→ WORK TO BE COMPLETED
Repeat the lines of the data that follow, please, starting at the first and stopping after the one with "institution to employ".

*** Opening LISTED ENTRIES ***

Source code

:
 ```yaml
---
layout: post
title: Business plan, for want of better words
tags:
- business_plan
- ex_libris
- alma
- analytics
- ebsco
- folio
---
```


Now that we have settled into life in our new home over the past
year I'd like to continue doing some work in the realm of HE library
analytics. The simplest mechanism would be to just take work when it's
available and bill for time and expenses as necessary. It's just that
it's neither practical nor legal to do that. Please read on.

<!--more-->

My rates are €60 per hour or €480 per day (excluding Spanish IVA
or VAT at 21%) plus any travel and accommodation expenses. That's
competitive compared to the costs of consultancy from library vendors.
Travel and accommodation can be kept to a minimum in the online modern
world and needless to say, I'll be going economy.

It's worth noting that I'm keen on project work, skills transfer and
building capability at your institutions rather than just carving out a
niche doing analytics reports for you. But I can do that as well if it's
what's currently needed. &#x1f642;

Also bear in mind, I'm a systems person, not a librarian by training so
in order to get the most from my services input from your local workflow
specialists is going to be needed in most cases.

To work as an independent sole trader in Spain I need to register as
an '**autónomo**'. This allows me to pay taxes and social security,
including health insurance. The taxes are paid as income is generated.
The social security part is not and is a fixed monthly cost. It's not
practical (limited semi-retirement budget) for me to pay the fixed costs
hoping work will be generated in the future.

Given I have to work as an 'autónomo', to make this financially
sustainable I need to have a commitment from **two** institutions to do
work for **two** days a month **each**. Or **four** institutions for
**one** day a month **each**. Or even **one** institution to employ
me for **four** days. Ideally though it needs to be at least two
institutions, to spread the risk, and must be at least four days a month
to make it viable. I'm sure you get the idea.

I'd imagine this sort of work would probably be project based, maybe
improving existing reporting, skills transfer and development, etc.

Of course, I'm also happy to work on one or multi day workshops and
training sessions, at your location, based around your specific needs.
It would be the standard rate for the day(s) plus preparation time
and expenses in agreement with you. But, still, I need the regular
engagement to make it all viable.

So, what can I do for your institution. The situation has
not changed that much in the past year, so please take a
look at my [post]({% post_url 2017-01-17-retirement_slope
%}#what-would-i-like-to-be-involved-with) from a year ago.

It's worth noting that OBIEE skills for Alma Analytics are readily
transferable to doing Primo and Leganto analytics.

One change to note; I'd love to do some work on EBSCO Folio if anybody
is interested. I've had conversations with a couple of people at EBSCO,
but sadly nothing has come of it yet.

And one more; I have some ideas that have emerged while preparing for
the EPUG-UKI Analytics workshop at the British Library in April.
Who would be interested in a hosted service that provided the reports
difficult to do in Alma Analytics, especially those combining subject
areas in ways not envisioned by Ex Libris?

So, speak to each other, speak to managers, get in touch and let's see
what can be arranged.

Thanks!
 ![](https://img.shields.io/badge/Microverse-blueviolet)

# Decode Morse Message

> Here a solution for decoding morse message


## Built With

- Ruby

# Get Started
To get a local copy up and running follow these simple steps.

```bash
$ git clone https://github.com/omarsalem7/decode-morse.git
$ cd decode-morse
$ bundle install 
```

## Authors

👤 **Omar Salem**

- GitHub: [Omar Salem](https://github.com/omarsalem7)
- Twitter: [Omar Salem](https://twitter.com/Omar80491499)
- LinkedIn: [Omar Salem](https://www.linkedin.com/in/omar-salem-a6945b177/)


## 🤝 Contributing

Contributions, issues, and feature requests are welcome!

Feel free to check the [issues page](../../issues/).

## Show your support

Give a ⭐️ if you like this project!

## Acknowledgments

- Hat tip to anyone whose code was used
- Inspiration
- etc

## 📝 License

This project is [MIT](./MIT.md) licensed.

*** Closing LISTED ENTRIES ***

→ WRITTEN SOLUTION
Source code

:
 ```yaml
---
layout: post
title: Business plan, for want of better words
tags:
- business_plan
- ex_libris
- alma
- analytics
- ebsco
- folio
---
```


Now that we have settled into life in our new home over the past
year I'd like to continue doing some work in the realm of HE library
analytics. The simplest mechanism would be to just take work when it's
available and bill for time and expenses as necessary. It's just that
it's neither practical nor legal to do that. Please read on.

<!--more-->

My rates are €60 per hour or €480 per day (excluding Spanish IVA
or VAT at 21%) plus any travel and accommodation expenses. That's
competitive compared to the costs of consultancy from library vendors.
Travel and accommodation can be kept to a minimum in the online modern
world and needless to say, I'll be going economy.

It's worth noting that I'm keen on project work, skills transfer and
building capability at your institutions rather than just carving out a
niche doing analytics reports for you. But I can do that as well if it's
what's currently needed. &#x1f642;

Also bear in mind, I'm a systems person, not a librarian by training so
in order to get the most from my services input from your local workflow
specialists is going to be needed in most cases.

To work as an independent sole trader in Spain I need to register as
an '**autónomo**'. This allows me to pay taxes and social security,
including health insurance. The taxes are paid as income is generated.
The social security part is not and is a fixed monthly cost. It's not
practical (limited semi-retirement budget) for me to pay the fixed costs
hoping work will be generated in the future.

Given I have to work as an 'autónomo', to make this financially
sustainable I need to have a commitment from **two** institutions to do
work for **two** days a month **each**. Or **four** institutions for
**one** day a month **each**. Or even **one** institution to employ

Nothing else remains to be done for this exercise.